With the NHS managing standards and interoperability centrally, final acceptance tests would include confirmation of adherence to those standards, through the use of published test plans. There would be the need to manage changes to those standards – and where necessary in the early stages, through the provision of limited funding to suppliers to make the necessary changes. (Although, hopefully, by the end of the demonstrator projects, further significant changes would not be necessary, and the detailed changes required on a year-by-year basis would be funded by the suppliers themselves and supplied to all customers under software maintenance agreements).

After completion of the demonstrator projects, the NHS would have a centralised library of baseline requirements for individual trusts to use in their own individual procurements of new systems.
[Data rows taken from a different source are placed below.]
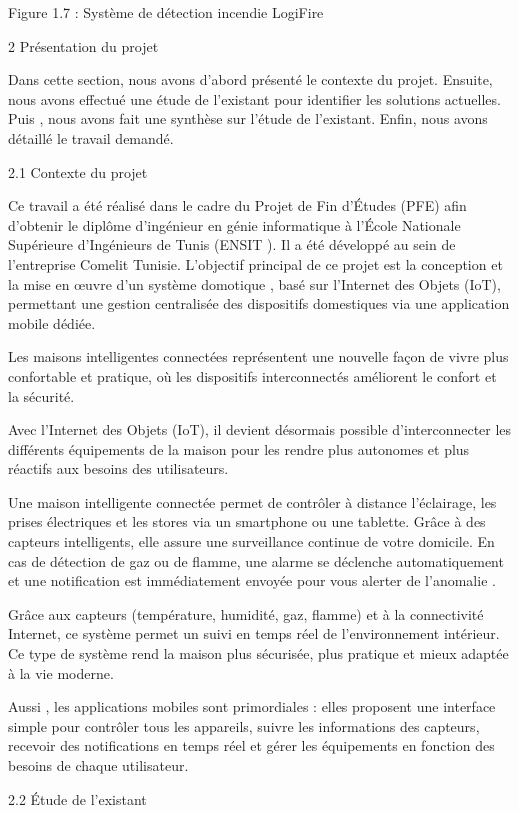 \documentclass{article}
\begin{document}
Figure 1.7 : Système de détection incendie LogiFire

2 Présentation du projet

Dans cette section, nous avons d'abord présenté le contexte du projet. Ensuite, nous avons effectué une étude de l'existant pour identifier les solutions actuelles. Puis , nous avons fait une synthèse  sur l’étude de l’existant. Enfin, nous avons détaillé le travail demandé.

2.1 Contexte du projet

Ce travail a été réalisé dans le cadre du Projet de Fin d'Études (PFE) afin d’obtenir le diplôme d'ingénieur en génie informatique à l'École Nationale Supérieure d'Ingénieurs de Tunis (ENSIT ). Il a été développé au sein de l'entreprise Comelit Tunisie. L'objectif principal de ce projet est la conception et la mise en œuvre d'un système domotique , basé sur  l'Internet des Objets (IoT), permettant une gestion centralisée des dispositifs domestiques via une application mobile dédiée.

Les maisons intelligentes connectées  représentent une nouvelle façon de vivre plus confortable et pratique, où les dispositifs interconnectés améliorent le confort et la sécurité.

Avec l'Internet des Objets (IoT), il devient désormais possible d'interconnecter les différents équipements de la maison pour les rendre plus autonomes et plus réactifs aux besoins des utilisateurs.

Une maison intelligente connectée  permet de contrôler à distance l’éclairage, les prises électriques et les stores via un smartphone ou une tablette. Grâce à des capteurs intelligents, elle assure une surveillance continue de votre domicile. En cas de détection de gaz ou de flamme, une alarme se déclenche automatiquement et une notification est immédiatement envoyée pour vous alerter de l’anomalie .

Grâce aux capteurs (température, humidité, gaz, flamme) et à la connectivité Internet, ce système permet un suivi en temps réel de l'environnement intérieur. Ce type de système rend la maison plus sécurisée, plus pratique et mieux adaptée à la vie moderne.

Aussi , les applications mobiles sont primordiales : elles proposent une interface simple pour contrôler tous les appareils, suivre les informations des capteurs, recevoir des notifications en temps réel et gérer les équipements en fonction des besoins de chaque utilisateur.

2.2 Étude de l’existant
\end{document}
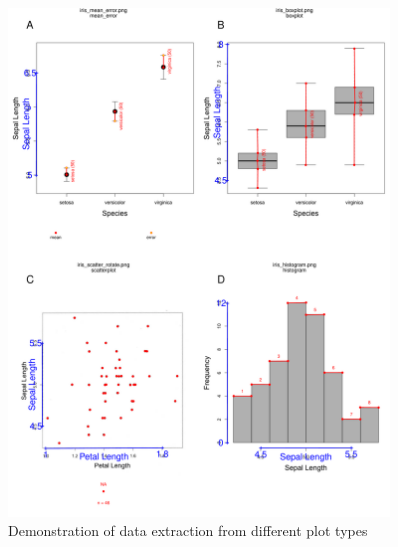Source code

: \documentclass[article]{jss}
\begin{document}


\begin{figure}[!h] 
 \includegraphics[width=0.9\textwidth]{fig_all_extract.pdf} 
 \caption{Demonstration of data extraction from different plot types}
\label{fig:all_extract}
\end{figure}
\end{document}

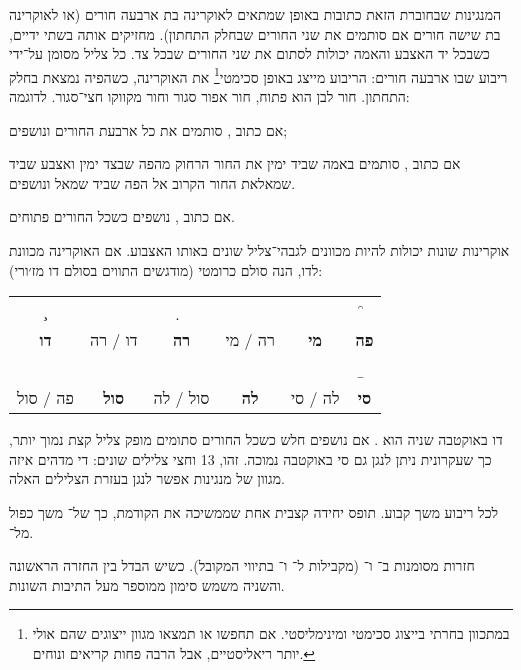 המנגינות שבחוברת הזאת כתובות באופן שמתאים לאוקרינה בת ארבעה חורים (או לאוקרינה בת שישה חורים אם סותמים את שני החורים שבחלק התחתון). מחזיקים אותה בשתי ידיים, כשבכל יד האצבע והאמה יכולות לסתום את שני החורים שבכל צד. כל צליל מסומן על־ידי ריבוע שבו ארבעה חורים: הריבוע מייצג באופן סכימטי\footnote{במתכוון בחרתי בייצוג סכימטי ומינימליסטי. אם תחפשו  או  תמצאו מגוון ייצוגים שהם אולי יותר ריאליסטיים, אבל הרבה פחות קריאים ונוחים.} את האוקרינה, כשהפיה נמצאת בחלק התחתון. חור לבן הוא פתוח, חור אפור סגור וחור מקווקו חצי־סגור. לדוגמה:
\begin{compactitem}
	\item אם כתוב \enliniatabulaturo{\c}, סותמים את כל ארבעת החורים ונושפים;
	\item אם כתוב \enliniatabulaturo{\gis}, סותמים באמה שביד ימין את החור הרחוק מהפה שבצד ימין ואצבע שביד שמאלאת החור הקרוב אל הפה שביד שמאל ונושפים.
	\item אם כתוב \enliniatabulaturo{\C}, נושפים כשכל החורים פתוחים.
\end{compactitem}

אוקרינות שונות יכולות להיות מכוונים לגבהי־צליל שונים באותו האצבוע. אם האוקרינה מכוונת לדו, הנה סולם כרומטי (מודגשים התווים בסולם דו מז׳ורי):

\begin{tabular}{cccccc}
	\c & \cis & \d & \dis & \e & \f\\
	\textbf{דו} &
	דו\symbolglyph{♯} / רה\symbolglyph{♭} &
	\textbf{רה} &
	רה\symbolglyph{♯} / מי\symbolglyph{♭} &
	\textbf{מי} &
	\textbf{פה}\\
	\fis & \g & \gis & \a & \ais & \b\\
	פה\symbolglyph{♯} / סול\symbolglyph{♭} &
	\textbf{סול} &
	סול\symbolglyph{♯} / לה\symbolglyph{♭} &
	\textbf{לה} &
	לה\symbolglyph{♯} / סי\symbolglyph{♭} &
	\textbf{סי}
\end{tabular}

דו באוקטבה שניה הוא \enliniatabulaturo{{\C}}. אם נושפים חלש כשכל החורים סתומים מופק צליל קצת נמוך יותר, כך שעקרונית ניתן לנגן גם סי באוקטבה נמוכה. זהו, 13 וחצי צלילים שונים: די מדהים איזה מגוון של מנגינות אפשר לנגן בעזרת הצלילים האלה.

לכל ריבוע משך קבוע. \enliniatabulaturo{\z} תופס יחידה קצבית אחת שממשיכה את הקודמת, כך של־\enliniatabulaturo{\mbox{\LR{\c\z}}} משך כפול מל־\enliniatabulaturo{\c}.

חזרות מסומנות ב־ ו־ (מקבילות ל־ ו־ בתיווי המקובל). כשיש הבדל בין החזרה הראשונה והשניה משמש סימון  ממוספר מעל התיבות השונות.

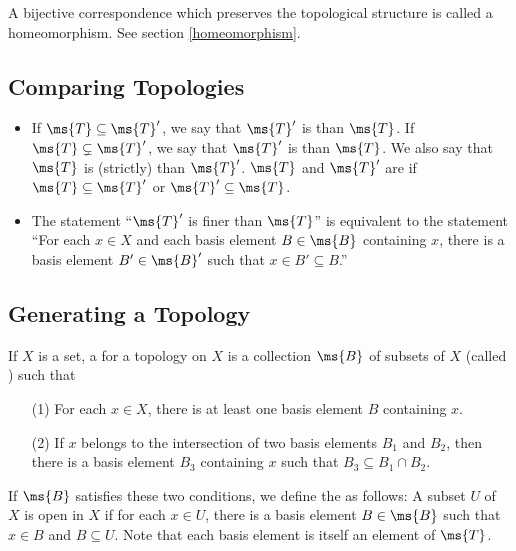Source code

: A bijective correspondence which preserves the topological 
structure is called a homeomorphism. See section 
\ref{homeomorphism}.


\subsection{Comparing Topologies}

\begin{itemize}
	\item If $\ms{T} \subseteq \ms{T}'$, we say that $\ms{T}'$ is 
	 than $\ms{T}$. If $\ms{T} 
	\subsetneq \ms{T}'$, we say that $\ms{T}'$ is  than $\ms{T}$. We also say that $\ms{T}$ is (strictly) 
	 than $\ms{T}'$. $\ms{T}$ 
	and $\ms{T}'$ are  
	if $\ms{T} \subseteq \ms{T}'$ or $\ms{T}' \subseteq \ms{T}$.
	
	\item The statement ``$\ms{T}'$ is finer than $\ms{T}$'' is 
	equivalent to the statement ``For each $x \in X$ and each 
	basis element $B \in \ms{B}$ containing $x$, there is a basis 
	element $B' \in \ms{B}'$ such that $x \in B' \subseteq B$.''
\end{itemize}


\subsection{Generating a Topology}

\begin{definition}\label{basis top}
	If $X$ is a set, a  for 
	a topology on $X$ is a collection $\ms{B}$ of subsets of $X$ 
	(called ) such that
	\begin{enumerate}
		\item[(1)] For each $x \in X$, there is at least one 
		basis element $B$ containing $x$.
		
		\item[(2)] If $x$ belongs to the intersection of two 
		basis elements $B_1$ and $B_2$, then there is a basis 
		element $B_3$ containing $x$ such that $B_3 \subseteq B_1 
		\cap B_2$.
	\end{enumerate}
	If $\ms{B}$ satisfies these two conditions, we define the 
	 as follows: A 
	subset $U$ of $X$ is open in $X$ if for each $x \in U$, there 
	is a basis element $B \in \ms{B}$ such that $x \in B$ and $B 
	\subseteq U$. Note that each basis element is itself an 
	element of $\ms{T}$.
\end{definition}

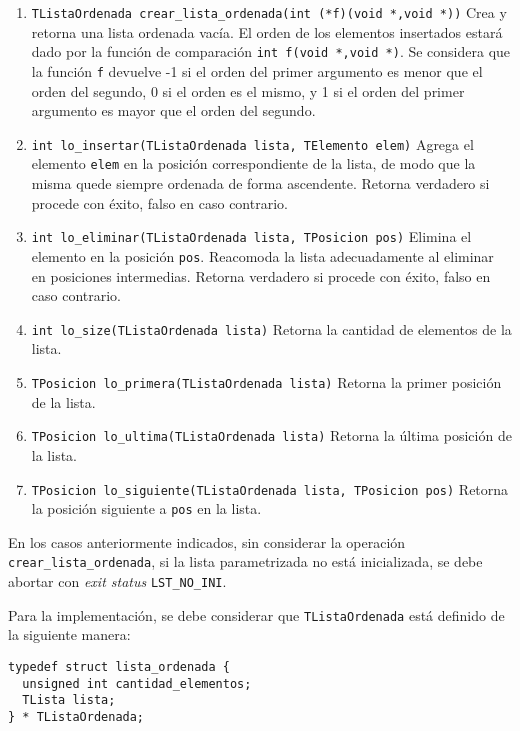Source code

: \documentclass[12pt,a4paper]{article}
\begin{document}
\begin{enumerate}
	
	\item \texttt{TListaOrdenada crear\_lista\_ordenada(int (*f)(void *,void *))} Crea y retorna una lista ordenada vacía. El orden de los elementos insertados estará dado por la función de comparación \texttt{int f(void *,void *)}. Se considera que la función \texttt{f} devuelve -1 si el orden del primer argumento es menor que el orden del segundo, 0 si el orden es el mismo, y 1 si el orden del primer argumento es mayor que el orden del segundo.
	
	\item \texttt{int lo\_insertar(TListaOrdenada lista,  TElemento elem)} Agrega el elemento \texttt{elem} en la posición correspondiente de la lista, de modo que la misma quede siempre ordenada de forma ascendente. Retorna verdadero si procede con éxito, falso en caso contrario.
	
	\item \texttt{int lo\_eliminar(TListaOrdenada lista, TPosicion pos)} Elimina el elemento en la posición \texttt{pos}. Reacomoda la lista adecuadamente al eliminar en posiciones intermedias. Retorna verdadero si procede con éxito, falso en caso contrario.
	
	\item \texttt{int lo\_size(TListaOrdenada lista)} Retorna la cantidad de elementos de la lista.
	
	\item \texttt{TPosicion lo\_primera(TListaOrdenada lista)} Retorna la primer posición de la lista.
	
	\item \texttt{TPosicion lo\_ultima(TListaOrdenada lista)} Retorna la última posición de la lista.

	\item \texttt{TPosicion lo\_siguiente(TListaOrdenada lista, TPosicion pos)} Retorna la posición siguiente a \texttt{pos} en la lista.
	
\end{enumerate}

En los casos anteriormente indicados, sin considerar la operación \texttt{crear\_lista\_ordenada}, si la lista parametrizada no está inicializada, se debe abortar con \emph{exit status} \texttt{LST\_NO\_INI}.

Para la implementación, se debe considerar que \texttt{TListaOrdenada} está definido de la siguiente manera:

\begin{verbatim}
typedef struct lista_ordenada {
  unsigned int cantidad_elementos;
  TLista lista;
} * TListaOrdenada;
\end{verbatim}
\end{document}
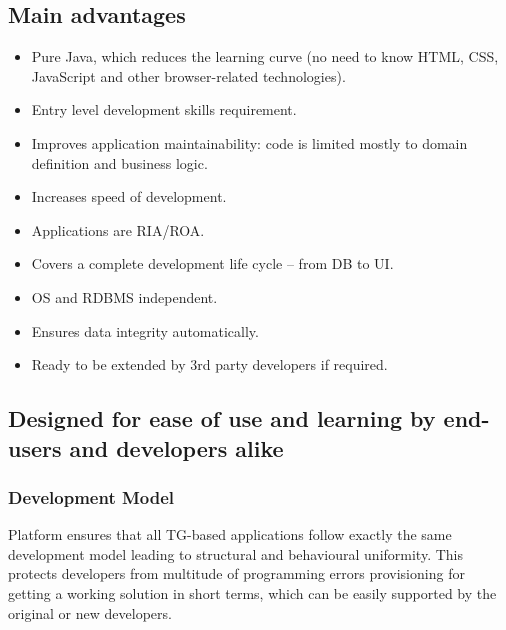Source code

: \documentclass[a4paper,12pt,twocolumn,oneside,openright,final]{memoir}
\begin{document}
\subsection*{Main advantages}
  \begin{itemize}
    \item Pure Java, which reduces the learning curve (no need to know HTML, CSS, JavaScript and other browser-related technologies).
    \item Entry level development skills requirement.
    \item Improves application maintainability: code is limited mostly to domain definition and business logic.
    \item Increases speed of development.
    \item Applications are RIA/ROA.
    \item Covers a complete development life cycle -- from DB to UI.
    \item OS and RDBMS independent.
    \item Ensures data integrity automatically.
    \item Ready to be extended by 3rd party developers if required.
  \end{itemize}

\subsection*{Designed for ease of use and learning by end-users and developers alike}

\subsubsection*{Development Model}
  Platform ensures that all TG-based applications follow exactly the same development model leading to structural and behavioural uniformity.
  This protects developers from multitude of programming errors provisioning for getting a working solution in short terms, which can be easily supported by the original or new developers.
 
\end{document}
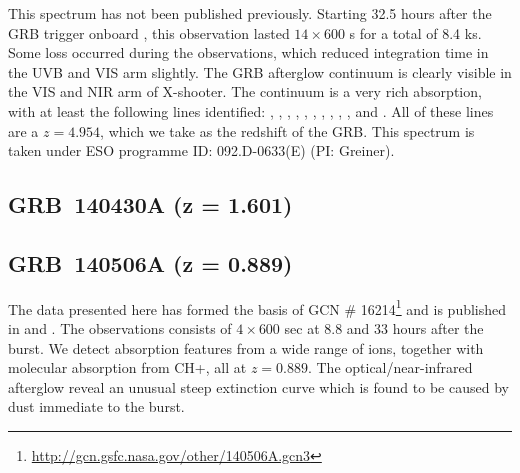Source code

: \documentclass{aa}    %
\begin{document}
This spectrum has not been published previously. Starting 32.5 hours after the
GRB trigger onboard \swift, this observation lasted $14\times600$ s for a total
of 8.4 ks. Some loss occurred during the observations, which reduced integration
time in the UVB and VIS arm slightly. The GRB afterglow continuum is clearly
visible in the VIS and NIR arm of X-shooter. The continuum is a very rich
absorption, with at least the following lines identified: \lyg, \lyb, \lya,
\SIii, \SIiv, \civ, \alii, \aliii, \feii, \mgii, and \mgi. All of these lines
are a $z = 4.954$, which we take as the redshift of the GRB. This spectrum is
taken under ESO programme ID: 092.D-0633(E) (PI: Greiner).

\subsection{GRB~140430A (z = 1.601)}	






\subsection{GRB~140506A  (z = 0.889)}	
The data presented here has formed the basis of GCN \#
16214\footnote{\url{http://gcn.gsfc.nasa.gov/other/140506A.gcn3}} and is
published in \citet{Fynbo2014} and \citet{Heintz2017a}. The observations
consists of $4\times 600$ sec at 8.8 and 33 hours after the burst. We detect
absorption features from a wide range of ions, together with molecular
absorption from CH+, all at $z=0.889$. The optical/near-infrared afterglow
reveal an unusual steep extinction curve which is found to be caused by dust
immediate to the burst.
\end{document}
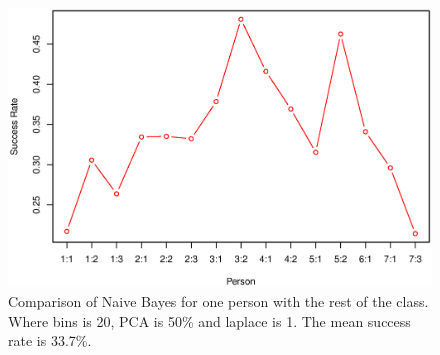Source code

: \begin{figure}[H]
\centering
\includegraphics[width = \textwidth]{graphics/graph_baye_comparison}
\caption{Comparison of Naive Bayes for one person with the rest of the class.
Where bins is 20, PCA is 50\% and laplace is 1. The mean success rate is 33.7\%.}
\label{fig:comp_naiveBayes}
\end{figure}







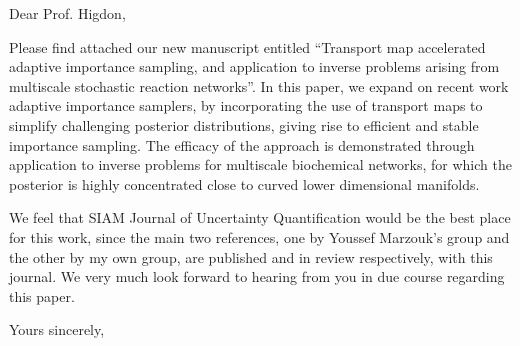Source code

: \documentclass{letter}
\begin{document}
\date{}
\begin{letter}{ }

\opening{Dear Prof. Higdon,}

Please find attached our new manuscript entitled ``Transport map accelerated adaptive importance sampling, and application to inverse problems arising from
  multiscale stochastic reaction networks''. In this paper, we expand
  on recent work adaptive importance samplers, by incorporating the
  use of transport maps to simplify challenging posterior
  distributions, giving rise to efficient and stable importance
  sampling. The efficacy of the approach is demonstrated through
  application to inverse problems for multiscale biochemical networks,
  for which the posterior is highly concentrated close to curved lower
  dimensional manifolds. 

We feel that SIAM Journal of Uncertainty
  Quantification would be the best place for this work, since the main
  two references, one by Youssef Marzouk's group and the other by my
  own group, are published and in review respectively, with this journal.
We very much look forward to hearing from you in due course regarding this paper.

\closing{Yours sincerely,}
\end{letter}
\end{document}

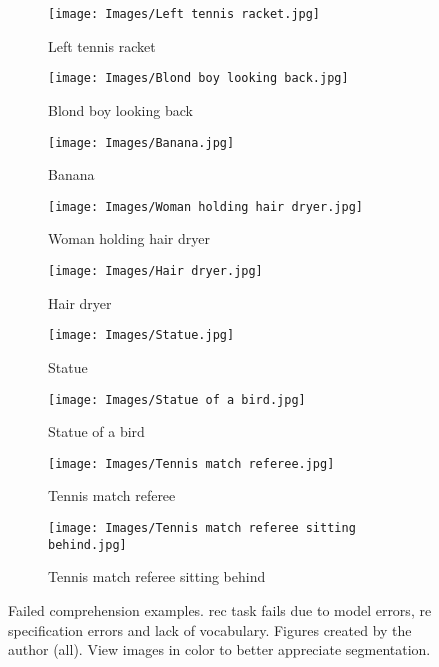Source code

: \begin{figure}[p]
  \centering
  \begin{subfigure}[t]{.32\textwidth}
    \centering
    \caption{Left tennis racket}\label{fig:racket}
    \texttt{[image: Images/Left tennis racket.jpg]}
  \end{subfigure}\hfill
  \begin{subfigure}[t]{.32\textwidth}
    \centering
    \caption{Blond boy looking back}\label{fig:blond}
    \texttt{[image: Images/Blond boy looking back.jpg]}
  \end{subfigure}\hfill
  \begin{subfigure}[t]{.32\textwidth}
    \centering
    \caption{Banana}\label{fig:banana}
    \texttt{[image: Images/Banana.jpg]}
  \end{subfigure}

  \bigskip
  \begin{subfigure}[t]{.32\textwidth}
    \centering
    \caption{Woman holding hair dryer}\label{fig:dryer-1}
    \texttt{[image: Images/Woman holding hair dryer.jpg]}
  \end{subfigure}\hspace{.1\textwidth}
  \begin{subfigure}[t]{.32\textwidth}
    \centering
    \caption{Hair dryer}\label{fig:dryer-2}
    \texttt{[image: Images/Hair dryer.jpg]}
  \end{subfigure}

  \bigskip
  \begin{subfigure}[t]{.4\textwidth}
    \centering
    \caption{Statue}\label{fig:statue-1}
    \texttt{[image: Images/Statue.jpg]}
  \end{subfigure}\hspace{.06\textwidth}
  \begin{subfigure}[t]{.4\textwidth}
    \centering
    \caption{Statue of a bird}\label{fig:statue-2}
    \texttt{[image: Images/Statue of a bird.jpg]}
  \end{subfigure}

  \bigskip
  \begin{subfigure}[t]{.45\textwidth}
    \centering
    \caption{Tennis match referee}\label{fig:referee-1}
    \texttt{[image: Images/Tennis match referee.jpg]}
  \end{subfigure}\hspace{.05\textwidth}
  \begin{subfigure}[t]{.45\textwidth}
    \centering
    \caption{Tennis match referee sitting behind}\label{fig:referee-2}
    \texttt{[image: Images/Tennis match referee sitting behind.jpg]}
  \end{subfigure}
  \caption[Failed comprehension examples]{Failed comprehension
    examples. \gls{rec} task fails due to model errors, \gls{re} specification
    errors and lack of vocabulary. Figures created by the author (all). View
    images in color to better appreciate segmentation.}\label{fig:failure}
\end{figure}

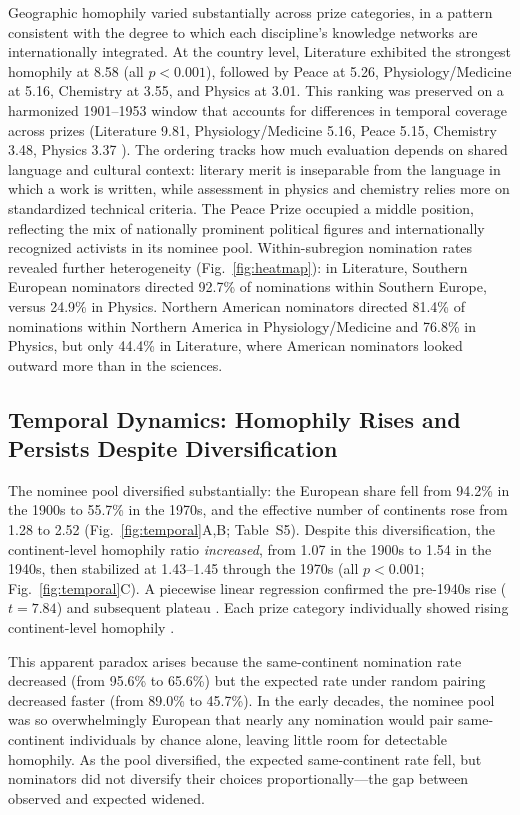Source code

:\documentclass[12pt]{article}
\begin{document}
Geographic homophily varied substantially across prize categories, in a pattern consistent with the degree to which each discipline's knowledge networks are internationally integrated. At the country level, Literature exhibited the strongest homophily at 8.58 (all $p < 0.001$), followed by Peace at 5.26, Physiology/Medicine at 5.16, Chemistry at 3.55, and Physics at 3.01. This ranking was preserved on a harmonized 1901--1953 window that accounts for differences in temporal coverage across prizes (Literature 9.81, Physiology/Medicine 5.16, Peace 5.15, Chemistry 3.48, Physics 3.37 \cite{methods}). The ordering tracks how much evaluation depends on shared language and cultural context: literary merit is inseparable from the language in which a work is written, while assessment in physics and chemistry relies more on standardized technical criteria. The Peace Prize occupied a middle position, reflecting the mix of nationally prominent political figures and internationally recognized activists in its nominee pool. Within-subregion nomination rates revealed further heterogeneity (Fig.~\ref{fig:heatmap}): in Literature, Southern European nominators directed 92.7\% of nominations within Southern Europe, versus 24.9\% in Physics. Northern American nominators directed 81.4\% of nominations within Northern America in Physiology/Medicine and 76.8\% in Physics, but only 44.4\% in Literature, where American nominators looked outward more than in the sciences.

\subsection*{Temporal Dynamics: Homophily Rises and Persists Despite Diversification}

The nominee pool diversified substantially: the European share fell from 94.2\% in the 1900s to 55.7\% in the 1970s, and the effective number of continents rose from 1.28 to 2.52 (Fig.~\ref{fig:temporal}A,B; Table~S5). Despite this diversification, the continent-level homophily ratio \emph{increased}, from 1.07 in the 1900s to 1.54 in the 1940s, then stabilized at 1.43--1.45 through the 1970s (all $p < 0.001$; Fig.~\ref{fig:temporal}C). A piecewise linear regression confirmed the pre-1940s rise ($t = 7.84$) and subsequent plateau \cite{methods}. Each prize category individually showed rising continent-level homophily \cite{methods}.

This apparent paradox arises because the same-continent nomination rate decreased (from 95.6\% to 65.6\%) but the expected rate under random pairing decreased faster (from 89.0\% to 45.7\%). In the early decades, the nominee pool was so overwhelmingly European that nearly any nomination would pair same-continent individuals by chance alone, leaving little room for detectable homophily. As the pool diversified, the expected same-continent rate fell, but nominators did not diversify their choices proportionally---the gap between observed and expected widened.
\end{document}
Each competitive procurement would be decided locally, based on the relevance (commercial and functional) of each supplier’s offering to each Trust/department – although the NHS would have to manage the adherence to standards through mandated phases of acceptance test – possibly once per supplier/release rather than per Trust/customer.

Major infrastructure projects could still be let centrally or regionally against the standards laid down centrally, allowing for subsequent individual trust/departmental procurements to bring in servers, specialist hardware, and possibly communications requirements.

This approach does at first sight to have many drawbacks – timetable (although I would argue that this approach would at least succeed in delivering a solution for the whole of the UK – and most probably in a shorter time than the current project – if were ever to succeed), and the perceived extra costs of multiple procurements (and here I would point out that this additional cost could be mitigated through good centralised support, and even then is most probably significantly less that the current cost of the existing projects’ management infrastructure).

Going forward though, the potential is dramatic. A strong UK software industry in the health market, possibly leading the world and opening up the export market for us, motivated by competition to embrace innovation and keep its products up-to-date both functionally and technically. And an NHS that has systems that meet the varying needs of its many users, who are able to have their systems customised easily to reflect local requirements and working practices.

Meanwhile, the NHS retains control and polices centrally adherence to standards in all the major areas, including security and interoperability. In the end, a true partnership – between local departments, trust managers and centralised NHS directors, working with the software industry, (rather than in a combative environment where each seeks to get the best financial deal out of the current procurement), to implement a set of systems that will yield real benefits for the NHS generally, and end users locally.